Tout d'abord, à l'image de ce qui a fonctionné au Royaume-Uni, les écologistes ont fait voter un amendement augmentant fortement le dispositif de la taxe dite "soda", existant depuis 2011, mais bien peu dissuasif. Ce nouveau barème voté obligera les entreprises à modifier en profondeur leurs recettes, réduisant drastiquement le taux de sucre.
Ensuite, les députés écologistes ont fait adopter une taxe sur les sucres ajoutés dans les produits ultra-transformés, nocifs pour la santé. Alors qu'il est avéré que la surconsommation d'aliments industriels favorise la survenance des maladies chroniques telles que l'obésité, cette mesure fera supporter cette charge aux industriels, peu soucieux des impacts de leurs produits sur la santé de tous, en introduisant une taxe proportionnelle à la teneur en sucre des produits alimentaires transformés.
Enfin, afin de mettre les industriels face à leurs responsabilités, un dernier amendement défendu par les écologistes a rendu obligatoire l'affichage du Nutri-Score sur l'ensemble des supports publicitaires des produits alimentaires sous peine d'un reversement contributif à la Sécurité sociale.

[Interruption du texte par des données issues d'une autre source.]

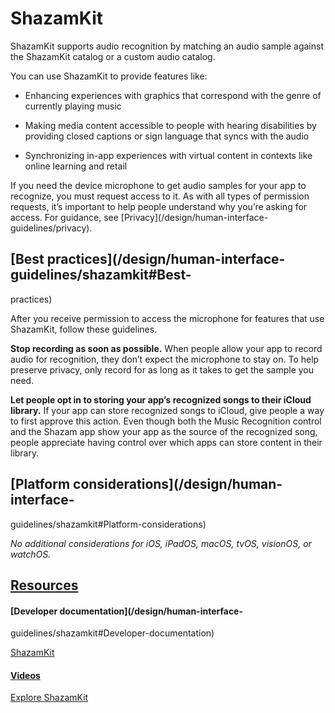 # ShazamKit

ShazamKit supports audio recognition by matching an audio sample against the
ShazamKit catalog or a custom audio catalog.

You can use ShazamKit to provide features like:

  * Enhancing experiences with graphics that correspond with the genre of currently playing music

  * Making media content accessible to people with hearing disabilities by providing closed captions or sign language that syncs with the audio

  * Synchronizing in-app experiences with virtual content in contexts like online learning and retail

If you need the device microphone to get audio samples for your app to
recognize, you must request access to it. As with all types of permission
requests, it’s important to help people understand why you’re asking for
access. For guidance, see [Privacy](/design/human-interface-
guidelines/privacy).

## [Best practices](/design/human-interface-guidelines/shazamkit#Best-
practices)

After you receive permission to access the microphone for features that use
ShazamKit, follow these guidelines.

**Stop recording as soon as possible.** When people allow your app to record
audio for recognition, they don’t expect the microphone to stay on. To help
preserve privacy, only record for as long as it takes to get the sample you
need.

**Let people opt in to storing your app’s recognized songs to their iCloud
library.** If your app can store recognized songs to iCloud, give people a way
to first approve this action. Even though both the Music Recognition control
and the Shazam app show your app as the source of the recognized song, people
appreciate having control over which apps can store content in their library.

## [Platform considerations](/design/human-interface-
guidelines/shazamkit#Platform-considerations)

 _No additional considerations for iOS, iPadOS, macOS, tvOS, visionOS, or
watchOS._

## [Resources](/design/human-interface-guidelines/shazamkit#Resources)

#### [Developer documentation](/design/human-interface-
guidelines/shazamkit#Developer-documentation)

[ShazamKit](/documentation/ShazamKit)

#### [Videos](/design/human-interface-guidelines/shazamkit#Videos)

[ Explore ShazamKit ](https://developer.apple.com/videos/play/wwdc2021/10044)

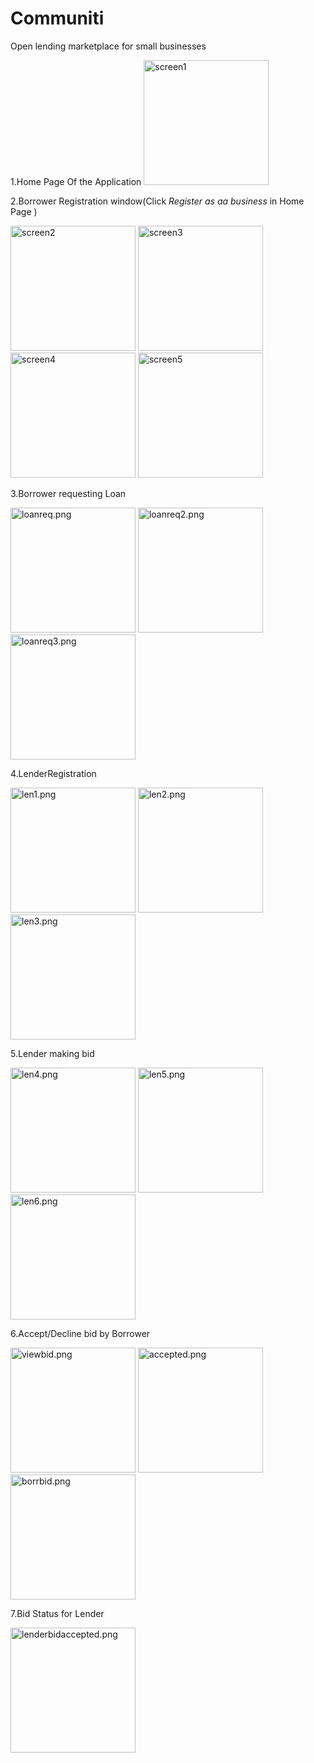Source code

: # Communiti
Open lending marketplace for small businesses

1.Home Page Of the Application 
<img src="Screenshots/screen1.png" alt="screen1" width="200"/>

2.Borrower Registration window(Click _Register as aa business_ in Home Page )

<img src="Screenshots/screen2.png" alt="screen2" width="200"/>
<img src="Screenshots/screen3.png" alt="screen3" width="200"/>
<img src="Screenshots/screen4.png" alt="screen4" width="200"/>
<img src="Screenshots/screen5.png" alt="screen5" width="200"/>

3.Borrower requesting Loan

<img src="Screenshots/loanreq.png" alt="loanreq.png" width="200"/>
<img src="Screenshots/loanreq2.png" alt="loanreq2.png" width="200"/>
<img src="Screenshots/loanreq3.png" alt="loanreq3.png" width="200"/>

4.LenderRegistration

<img src="Screenshots/len1.png" alt="len1.png" width="200"/>
<img src="Screenshots/len2.png" alt="len2.png" width="200"/>
<img src="Screenshots/len3.png" alt="len3.png" width="200"/>

5.Lender making bid

<img src="Screenshots/len4.png" alt="len4.png" width="200"/>
<img src="Screenshots/len5.png" alt="len5.png" width="200"/>
<img src="Screenshots/len6.png" alt="len6.png" width="200"/>

6.Accept/Decline bid by Borrower

<img src="Screenshots/viewbid.png" alt="viewbid.png" width="200"/>
<img src="Screenshots/accepted.png" alt="accepted.png" width="200"/>
<img src="Screenshots/borrbid.png" alt="borrbid.png" width="200"/>

7.Bid Status for Lender

<img src="lenderbidaccepted.png" alt="lenderbidaccepted.png" width="200"/>

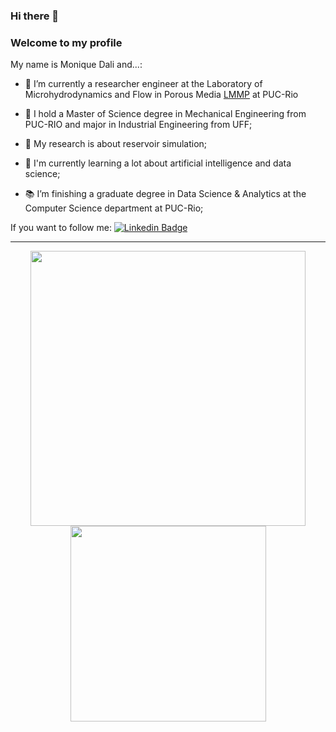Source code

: <!--
**mfdali/mfdali** is a ✨ _special_ ✨ repository because its `README.md` (this file) appears on your GitHub profile.

Here are some ideas to get you started:

- 🔭 I’m currently working on ...
- 🌱 I’m currently learning ...
- 👯 I’m looking to collaborate on ...
- 🤔 I’m looking for help with ...
- 💬 Ask me about ...
- 📫 How to reach me: ...
- 😄 Pronouns: ...
- ⚡ Fun fact: ...
-->
### Hi there 👋

### Welcome to my profile

My name is Monique Dali and...:

- 🔭 I’m currently a researcher engineer at the Laboratory of Microhydrodynamics and Flow in Porous Media [LMMP](http://lmmp.mec.puc-rio.br/ "LMMP") at PUC-Rio
 
- 🌱 I hold a Master of Science degree in Mechanical Engineering from PUC-RIO and major in Industrial Engineering from UFF; 

- 📂 My research is about reservoir simulation;
    
- 🚀 I'm currently learning a lot about artificial intelligence and data science;

- 📚 I’m finishing a graduate degree in Data Science & Analytics at the Computer Science department at PUC-Rio;


If you want to follow me: [![Linkedin Badge](https://img.shields.io/badge/-LinkedIn-blue?style=flat-square&logo=Linkedin&logoColor=white&link=https://www.linkedin.com/in/monique-feitosa-97b42569/)](https://www.linkedin.com/in/monique-feitosa-97b42569/)


---
<div align="center">
    <img src="https://github-readme-stats.vercel.app/api?username=vinicius-mattoso&show_icons=true&include_all_commits=true&line_height=20&hide_border=true&theme=graywhite" width="440"/>
    <img src="https://github-readme-stats.vercel.app/api/top-langs/?username=vinicius-mattoso&layout=compact&theme=graywhite&hide_border=true" width="313" />
</div>



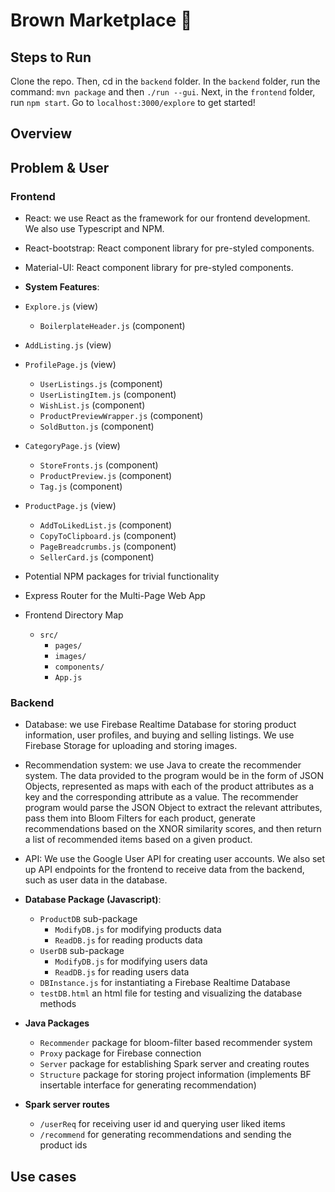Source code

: # Brown Marketplace 🧸

## Steps to Run
Clone the repo. Then, cd in the `backend` folder. In the `backend` folder, run the command: `mvn package` and then `./run --gui`. Next, in the `frontend` folder, run `npm start`. Go to `localhost:3000/explore` to get started!

## Overview

## Problem & User

### Frontend 
- React: we use React as the framework for our frontend development. We also use Typescript and NPM.
- React-bootstrap: React component library for pre-styled components.
- Material-UI: React component library for pre-styled components.

- **System Features**:
- `Explore.js` (view)
    - `BoilerplateHeader.js` (component)
- `AddListing.js` (view)
- `ProfilePage.js` (view)
    - `UserListings.js` (component)
    - `UserListingItem.js` (component)
    - `WishList.js` (component)
    - `ProductPreviewWrapper.js` (component)
    - `SoldButton.js` (component)
- `CategoryPage.js` (view)
    - `StoreFronts.js` (component)
    - `ProductPreview.js` (component)
    - `Tag.js` (component)
- `ProductPage.js` (view)
    - `AddToLikedList.js` (component)
    - `CopyToClipboard.js` (component)
    - `PageBreadcrumbs.js` (component)
    - `SellerCard.js` (component)

- Potential NPM packages for trivial functionality
- Express Router for the Multi-Page Web App
- Frontend Directory Map
    - `src/`
        - `pages/`
        - `images/`
        - `components/`
        - `App.js`

### Backend
- Database: we use Firebase Realtime Database for storing product information, user profiles,
and buying and selling listings. We use Firebase Storage for uploading and storing images.
- Recommendation system: we use Java to create the recommender system. 
The data provided to the program would be in the form of JSON Objects, represented as maps with each of the product 
attributes as a key and the corresponding attribute as a value. The recommender program would parse the JSON Object 
to extract the relevant attributes, pass them into Bloom Filters for each product, generate recommendations based on 
the XNOR similarity scores, and then return a list of recommended items based on a given product.
- API: We use the Google User API for creating user accounts. We also set up API endpoints for the frontend to receive 
data from the backend, such as user data in the database.

- **Database Package (Javascript)**:
    - `ProductDB` sub-package
        - `ModifyDB.js` for modifying products data
        - `ReadDB.js` for reading products data
    - `UserDB` sub-package
        - `ModifyDB.js` for modifying users data
        - `ReadDB.js` for reading users data
    - `DBInstance.js` for instantiating a Firebase Realtime Database
    - `testDB.html` an html file for testing and visualizing the database methods
- **Java Packages**
    - `Recommender` package for bloom-filter based recommender system
    - `Proxy` package for Firebase connection
    - `Server` package for establishing Spark server and creating routes
    - `Structure` package for storing project information (implements BF insertable interface for generating recommendation)
- **Spark server routes**
    - `/userReq` for receiving user id and querying user liked items
    - `/recommend` for generating recommendations and sending the product ids

## Use cases

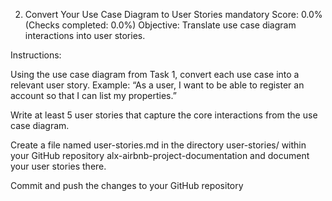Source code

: 2. Convert Your Use Case Diagram to User Stories
mandatory
Score: 0.0% (Checks completed: 0.0%)
Objective: Translate use case diagram interactions into user stories.

Instructions:

Using the use case diagram from Task 1, convert each use case into a relevant user story. Example: “As a user, I want to be able to register an account so that I can list my properties.”

Write at least 5 user stories that capture the core interactions from the use case diagram.

Create a file named user-stories.md in the directory user-stories/ within your GitHub repository alx-airbnb-project-documentation and document your user stories there.

Commit and push the changes to your GitHub repository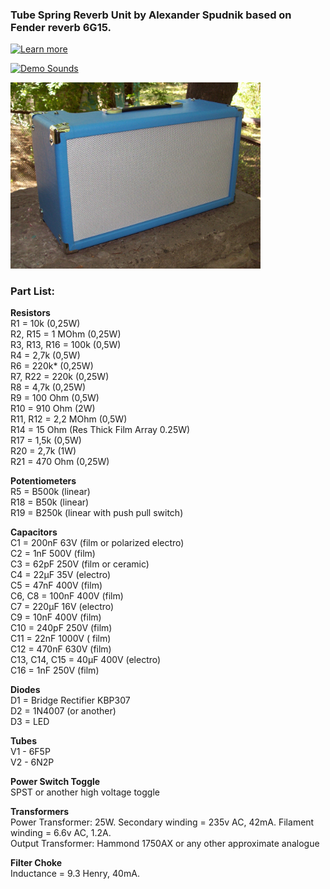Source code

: ### Tube Spring Reverb Unit by Alexander Spudnik based on Fender reverb 6G15.
[![Learn more](https://img.shields.io/badge/Learn_more-orange.svg )](https://mrspudnik.blogspot.com/2019/07/king-reverb.html)

[![Demo Sounds](https://img.shields.io/badge/Demo_Sounds-youtube-red.svg )](https://www.youtube.com/watch?v=NOCHVADDLt0)

<img src="https://raw.githubusercontent.com/AlSpudnik/Spring-Reverb-Unit/main/photo/rev32.JPG" width="400">

### Part List:
<b>Resistors</b>
<br />
R1 = 10k (0,25W)
<br />
R2, R15 = 1 MOhm (0,25W)
<br />
R3, R13, R16 = 100k (0,5W)
<br />
R4 = 2,7k (0,5W)
<br />
R6 = 220k* (0,25W)
<br />
R7, R22 = 220k (0,25W)
<br />
R8 = 4,7k (0,25W)
<br />
R9 = 100 Ohm (0,5W)
<br />
R10 = 910 Ohm (2W)
<br />
R11, R12 = 2,2 MOhm (0,5W)
<br />
R14 =  15 Ohm (Res Thick Film Array 0.25W)
<br />
R17 = 1,5k (0,5W)
<br />
R20 = 2,7k (1W) 
<br />
R21 = 470 Ohm (0,25W)


<b>Potentiometers</b>
<br />
R5 = B500k (linear)
<br />
R18 = B50k  (linear)
<br />
R19 = B250k (linear with push pull switch)


<b>Capacitors</b>
<br />
C1 = 200nF 63V (film or polarized electro)
<br />
C2 = 1nF 500V (film)
<br />
C3 = 62pF 250V (film or ceramic)
<br />
C4 = 22µF 35V (electro)
<br />
C5 = 47nF 400V (film)
<br />
C6, C8 = 100nF 400V (film)
<br />
C7 = 220µF 16V (electro)
<br />
C9 = 10nF 400V (film)
<br />
C10 = 240pF 250V (film)
<br />
C11 = 22nF 1000V ( film)
<br />
C12 = 470nF 630V (film)
<br />
C13, C14, C15 = 40µF 400V (electro)
<br />
C16 = 1nF 250V (film)


<b>Diodes</b>
<br />
D1 = Bridge Rectifier KBP307
<br />
D2 = 1N4007 (or another)
<br />
D3 = LED


<b>Tubes</b>
<br />
V1 - 6F5P
<br />
V2 - 6N2P


<b>Power Switch Toggle</b>
<br />
SPST or another high voltage toggle


<b>Transformers</b>
<br />
Power Transformer: 25W. Secondary winding = 235v AC, 42mA. Filament winding = 6.6v AC, 1.2A.
<br />
Output Transformer: Hammond 1750AX or any other approximate analogue

<b>Filter Choke</b>
<br />
Inductance = 9.3 Henry, 40mA.
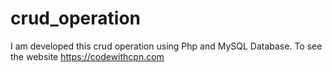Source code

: # crud_operation
I am developed this crud operation using Php and MySQL Database.  To see the website https://codewithcpn.com

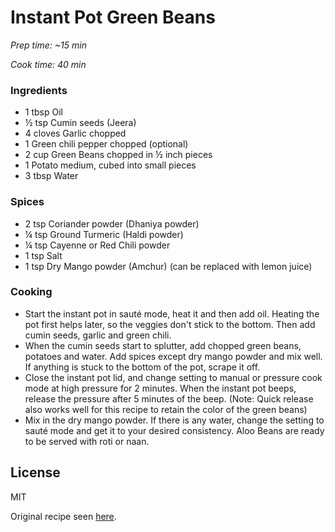 # Instant Pot Green Beans

*Prep time: ~15 min*

*Cook time: 40 min*

### Ingredients

 - 1 tbsp Oil
 - ½ tsp Cumin seeds (Jeera)
 - 4 cloves Garlic chopped
 - 1 Green chili pepper chopped (optional)
 - 2 cup Green Beans chopped in ½ inch pieces
 - 1 Potato medium, cubed into small pieces
 - 3 tbsp Water

### Spices
 - 2 tsp Coriander powder (Dhaniya powder)
 - ¼ tsp Ground Turmeric (Haldi powder)
 - ¼ tsp Cayenne or Red Chili powder
 - 1 tsp Salt
 - 1 tsp Dry Mango powder (Amchur) (can be replaced with lemon juice)


### Cooking

  - Start the instant pot in sauté mode, heat it and then add oil. Heating the pot first helps later, so the veggies don't stick to the bottom. Then add cumin seeds, garlic and green chili.
 - When the cumin seeds start to splutter, add chopped green beans, potatoes and water. Add spices except dry mango powder and mix well. If anything is stuck to the bottom of the pot, scrape it off. 
 - Close the instant pot lid, and change setting to manual or pressure cook mode at high pressure for 2 minutes. When the instant pot beeps, release the pressure after 5 minutes of the beep. (Note: Quick release also works well for this recipe to retain the color of the green beans)
 - Mix in the dry mango powder. If there is any water, change the setting to sauté mode and get it to your desired consistency. Aloo Beans are ready to be served with roti or naan.

License
----

MIT

Original recipe seen [here](https://pipingpotcurry.com/aloo-beans-instant-pot/#wprm-recipe-container-3814).
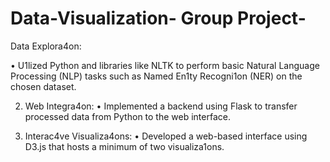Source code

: # Data-Visualization- Group Project-

Data Explora4on:

• U1lized Python and libraries like NLTK to perform basic Natural Language Processing
(NLP) tasks such as Named En1ty Recogni1on (NER) on the chosen dataset.

2. Web Integra4on:
• Implemented a backend using Flask to  transfer processed data
from Python to the web interface.

3. Interac4ve Visualiza4ons:
• Developed a web-based interface using D3.js that hosts a minimum of two
visualiza1ons.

L'information transparente et directe du grand public offerte par le Nutri-Score permet de répondre à un double objectif : mieux informer et sensibiliser le consommateur dans ses choix, et inciter les industriels à améliorer la qualité nutritionnelle de leurs produits. Dans ce contexte, cette disposition est une mesure de santé publique, pour mieux orienter le consommateur, et mieux prévenir le développement de maladies comme le diabète et l'obésité.
Ces trois mesures sont des combats de longue date des écologistes, engagés dans une véritable démarche d'amélioration de la santé publique et de l'accès à une alimentation saine et équilibrée pour toutes et tous. La taxe soda a d'ores et déjà été reprise par le Gouvernement dans la navette parlementaire du projet de loi de financement de la Sécurité sociale. Nous nous en félicitons. Il faut désormais aller plus loin et maintenir la taxe sur les produits sucrés et l'obligation du Nutri-Score dans le texte final.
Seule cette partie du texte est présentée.